▸ **TASK TO COMPLETE**
Your answer must be the records below, reproduced exactly.

▸ **Data records**
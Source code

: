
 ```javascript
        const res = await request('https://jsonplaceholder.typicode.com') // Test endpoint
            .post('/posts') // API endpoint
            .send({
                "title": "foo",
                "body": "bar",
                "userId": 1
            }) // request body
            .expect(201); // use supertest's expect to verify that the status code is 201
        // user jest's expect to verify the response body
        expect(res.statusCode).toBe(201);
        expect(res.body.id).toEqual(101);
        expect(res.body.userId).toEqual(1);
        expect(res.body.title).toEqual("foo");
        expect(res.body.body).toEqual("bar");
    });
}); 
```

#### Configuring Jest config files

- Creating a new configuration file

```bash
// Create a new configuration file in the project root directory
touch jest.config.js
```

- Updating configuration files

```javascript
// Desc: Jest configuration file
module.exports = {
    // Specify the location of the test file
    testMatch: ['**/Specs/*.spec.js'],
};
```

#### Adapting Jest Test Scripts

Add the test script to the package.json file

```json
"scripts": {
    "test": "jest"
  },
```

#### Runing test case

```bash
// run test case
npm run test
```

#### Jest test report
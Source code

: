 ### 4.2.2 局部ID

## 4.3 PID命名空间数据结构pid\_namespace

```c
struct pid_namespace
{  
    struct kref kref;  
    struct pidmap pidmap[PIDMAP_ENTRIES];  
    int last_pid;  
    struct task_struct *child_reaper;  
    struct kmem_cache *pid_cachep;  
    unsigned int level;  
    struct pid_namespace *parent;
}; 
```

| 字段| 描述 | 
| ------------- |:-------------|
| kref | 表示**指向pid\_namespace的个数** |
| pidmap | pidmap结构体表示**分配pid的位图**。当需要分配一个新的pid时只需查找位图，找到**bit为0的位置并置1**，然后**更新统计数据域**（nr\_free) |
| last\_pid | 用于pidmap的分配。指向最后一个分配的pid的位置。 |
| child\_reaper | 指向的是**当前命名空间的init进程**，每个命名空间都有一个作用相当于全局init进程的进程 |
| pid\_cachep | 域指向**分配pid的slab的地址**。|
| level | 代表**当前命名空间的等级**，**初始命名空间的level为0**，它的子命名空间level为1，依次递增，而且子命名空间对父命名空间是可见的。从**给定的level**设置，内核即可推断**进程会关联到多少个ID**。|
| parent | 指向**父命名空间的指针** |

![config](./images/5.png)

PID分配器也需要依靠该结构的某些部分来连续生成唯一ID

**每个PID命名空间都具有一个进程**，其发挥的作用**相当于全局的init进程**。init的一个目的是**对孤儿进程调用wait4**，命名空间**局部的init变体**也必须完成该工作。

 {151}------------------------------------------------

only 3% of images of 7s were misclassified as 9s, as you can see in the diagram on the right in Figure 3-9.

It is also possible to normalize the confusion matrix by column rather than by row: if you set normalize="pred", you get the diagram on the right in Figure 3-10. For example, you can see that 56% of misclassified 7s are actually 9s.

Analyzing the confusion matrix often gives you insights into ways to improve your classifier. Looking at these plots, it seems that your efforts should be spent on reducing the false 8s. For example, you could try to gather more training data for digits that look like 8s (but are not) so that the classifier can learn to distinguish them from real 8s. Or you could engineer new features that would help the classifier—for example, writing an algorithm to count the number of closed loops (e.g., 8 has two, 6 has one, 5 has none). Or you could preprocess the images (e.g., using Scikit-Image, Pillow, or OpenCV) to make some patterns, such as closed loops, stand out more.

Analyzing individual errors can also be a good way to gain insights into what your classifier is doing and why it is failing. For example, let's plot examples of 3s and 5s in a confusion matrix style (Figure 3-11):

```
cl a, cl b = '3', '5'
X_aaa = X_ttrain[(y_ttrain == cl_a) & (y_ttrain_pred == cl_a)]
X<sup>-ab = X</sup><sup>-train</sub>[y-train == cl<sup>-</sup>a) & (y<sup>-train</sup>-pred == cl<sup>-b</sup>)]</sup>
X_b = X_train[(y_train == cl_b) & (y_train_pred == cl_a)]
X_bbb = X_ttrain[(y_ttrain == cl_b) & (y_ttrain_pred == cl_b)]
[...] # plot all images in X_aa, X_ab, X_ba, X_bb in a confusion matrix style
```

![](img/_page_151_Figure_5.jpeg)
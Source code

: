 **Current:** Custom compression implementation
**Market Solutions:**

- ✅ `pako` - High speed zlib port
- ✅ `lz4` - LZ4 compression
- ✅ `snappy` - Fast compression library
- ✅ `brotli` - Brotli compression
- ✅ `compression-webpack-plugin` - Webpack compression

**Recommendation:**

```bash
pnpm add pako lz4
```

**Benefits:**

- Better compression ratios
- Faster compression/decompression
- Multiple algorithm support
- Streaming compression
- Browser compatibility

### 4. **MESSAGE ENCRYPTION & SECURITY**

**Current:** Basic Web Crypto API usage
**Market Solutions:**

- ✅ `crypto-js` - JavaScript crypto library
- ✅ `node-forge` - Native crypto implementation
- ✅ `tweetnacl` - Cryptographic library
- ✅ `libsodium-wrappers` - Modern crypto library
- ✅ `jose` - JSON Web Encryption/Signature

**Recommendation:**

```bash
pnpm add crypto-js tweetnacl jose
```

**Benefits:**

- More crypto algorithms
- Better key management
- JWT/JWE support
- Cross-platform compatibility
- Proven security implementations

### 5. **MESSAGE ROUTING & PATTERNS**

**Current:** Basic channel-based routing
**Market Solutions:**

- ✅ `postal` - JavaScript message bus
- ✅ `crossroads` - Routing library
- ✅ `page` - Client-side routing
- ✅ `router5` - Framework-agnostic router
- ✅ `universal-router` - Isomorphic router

▸ **SOLUTION TO THIS TASK**
Source code

:
 ```javascript
        const res = await request('https://jsonplaceholder.typicode.com') // Test endpoint
            .post('/posts') // API endpoint
            .send({
                "title": "foo",
                "body": "bar",
                "userId": 1
            }) // request body
            .expect(201); // use supertest's expect to verify that the status code is 201
        // user jest's expect to verify the response body
        expect(res.statusCode).toBe(201);
        expect(res.body.id).toEqual(101);
        expect(res.body.userId).toEqual(1);
        expect(res.body.title).toEqual("foo");
        expect(res.body.body).toEqual("bar");
    });
}); 
```

#### Configuring Jest config files

- Creating a new configuration file

```bash
// Create a new configuration file in the project root directory
touch jest.config.js
```

- Updating configuration files

```javascript
// Desc: Jest configuration file
module.exports = {
    // Specify the location of the test file
    testMatch: ['**/Specs/*.spec.js'],
};
```

#### Adapting Jest Test Scripts

Add the test script to the package.json file

```json
"scripts": {
    "test": "jest"
  },
```

#### Runing test case

```bash
// run test case
npm run test
```

#### Jest test report
Source code

: ### 4.2.2 局部ID

## 4.3 PID命名空间数据结构pid\_namespace

```c
struct pid_namespace
{  
    struct kref kref;  
    struct pidmap pidmap[PIDMAP_ENTRIES];  
    int last_pid;  
    struct task_struct *child_reaper;  
    struct kmem_cache *pid_cachep;  
    unsigned int level;  
    struct pid_namespace *parent;
}; 
```

| 字段| 描述 | 
| ------------- |:-------------|
| kref | 表示**指向pid\_namespace的个数** |
| pidmap | pidmap结构体表示**分配pid的位图**。当需要分配一个新的pid时只需查找位图，找到**bit为0的位置并置1**，然后**更新统计数据域**（nr\_free) |
| last\_pid | 用于pidmap的分配。指向最后一个分配的pid的位置。 |
| child\_reaper | 指向的是**当前命名空间的init进程**，每个命名空间都有一个作用相当于全局init进程的进程 |
| pid\_cachep | 域指向**分配pid的slab的地址**。|
| level | 代表**当前命名空间的等级**，**初始命名空间的level为0**，它的子命名空间level为1，依次递增，而且子命名空间对父命名空间是可见的。从**给定的level**设置，内核即可推断**进程会关联到多少个ID**。|
| parent | 指向**父命名空间的指针** |

![config](./images/5.png)

PID分配器也需要依靠该结构的某些部分来连续生成唯一ID

**每个PID命名空间都具有一个进程**，其发挥的作用**相当于全局的init进程**。init的一个目的是**对孤儿进程调用wait4**，命名空间**局部的init变体**也必须完成该工作。

 {151}------------------------------------------------

only 3% of images of 7s were misclassified as 9s, as you can see in the diagram on the right in Figure 3-9.

It is also possible to normalize the confusion matrix by column rather than by row: if you set normalize="pred", you get the diagram on the right in Figure 3-10. For example, you can see that 56% of misclassified 7s are actually 9s.

Analyzing the confusion matrix often gives you insights into ways to improve your classifier. Looking at these plots, it seems that your efforts should be spent on reducing the false 8s. For example, you could try to gather more training data for digits that look like 8s (but are not) so that the classifier can learn to distinguish them from real 8s. Or you could engineer new features that would help the classifier—for example, writing an algorithm to count the number of closed loops (e.g., 8 has two, 6 has one, 5 has none). Or you could preprocess the images (e.g., using Scikit-Image, Pillow, or OpenCV) to make some patterns, such as closed loops, stand out more.

Analyzing individual errors can also be a good way to gain insights into what your classifier is doing and why it is failing. For example, let's plot examples of 3s and 5s in a confusion matrix style (Figure 3-11):

```
cl a, cl b = '3', '5'
X_aaa = X_ttrain[(y_ttrain == cl_a) & (y_ttrain_pred == cl_a)]
X<sup>-ab = X</sup><sup>-train</sub>[y-train == cl<sup>-</sup>a) & (y<sup>-train</sup>-pred == cl<sup>-b</sup>)]</sup>
X_b = X_train[(y_train == cl_b) & (y_train_pred == cl_a)]
X_bbb = X_ttrain[(y_ttrain == cl_b) & (y_ttrain_pred == cl_b)]
[...] # plot all images in X_aa, X_ab, X_ba, X_bb in a confusion matrix style
```

![](img/_page_151_Figure_5.jpeg)
Source code

: **Current:** Custom compression implementation
**Market Solutions:**

- ✅ `pako` - High speed zlib port
- ✅ `lz4` - LZ4 compression
- ✅ `snappy` - Fast compression library
- ✅ `brotli` - Brotli compression
- ✅ `compression-webpack-plugin` - Webpack compression

**Recommendation:**

```bash
pnpm add pako lz4
```

**Benefits:**

- Better compression ratios
- Faster compression/decompression
- Multiple algorithm support
- Streaming compression
- Browser compatibility

### 4. **MESSAGE ENCRYPTION & SECURITY**

**Current:** Basic Web Crypto API usage
**Market Solutions:**

- ✅ `crypto-js` - JavaScript crypto library
- ✅ `node-forge` - Native crypto implementation
- ✅ `tweetnacl` - Cryptographic library
- ✅ `libsodium-wrappers` - Modern crypto library
- ✅ `jose` - JSON Web Encryption/Signature

**Recommendation:**

```bash
pnpm add crypto-js tweetnacl jose
```

**Benefits:**

- More crypto algorithms
- Better key management
- JWT/JWE support
- Cross-platform compatibility
- Proven security implementations

### 5. **MESSAGE ROUTING & PATTERNS**

**Current:** Basic channel-based routing
**Market Solutions:**

- ✅ `postal` - JavaScript message bus
- ✅ `crossroads` - Routing library
- ✅ `page` - Client-side routing
- ✅ `router5` - Framework-agnostic router
- ✅ `universal-router` - Isomorphic router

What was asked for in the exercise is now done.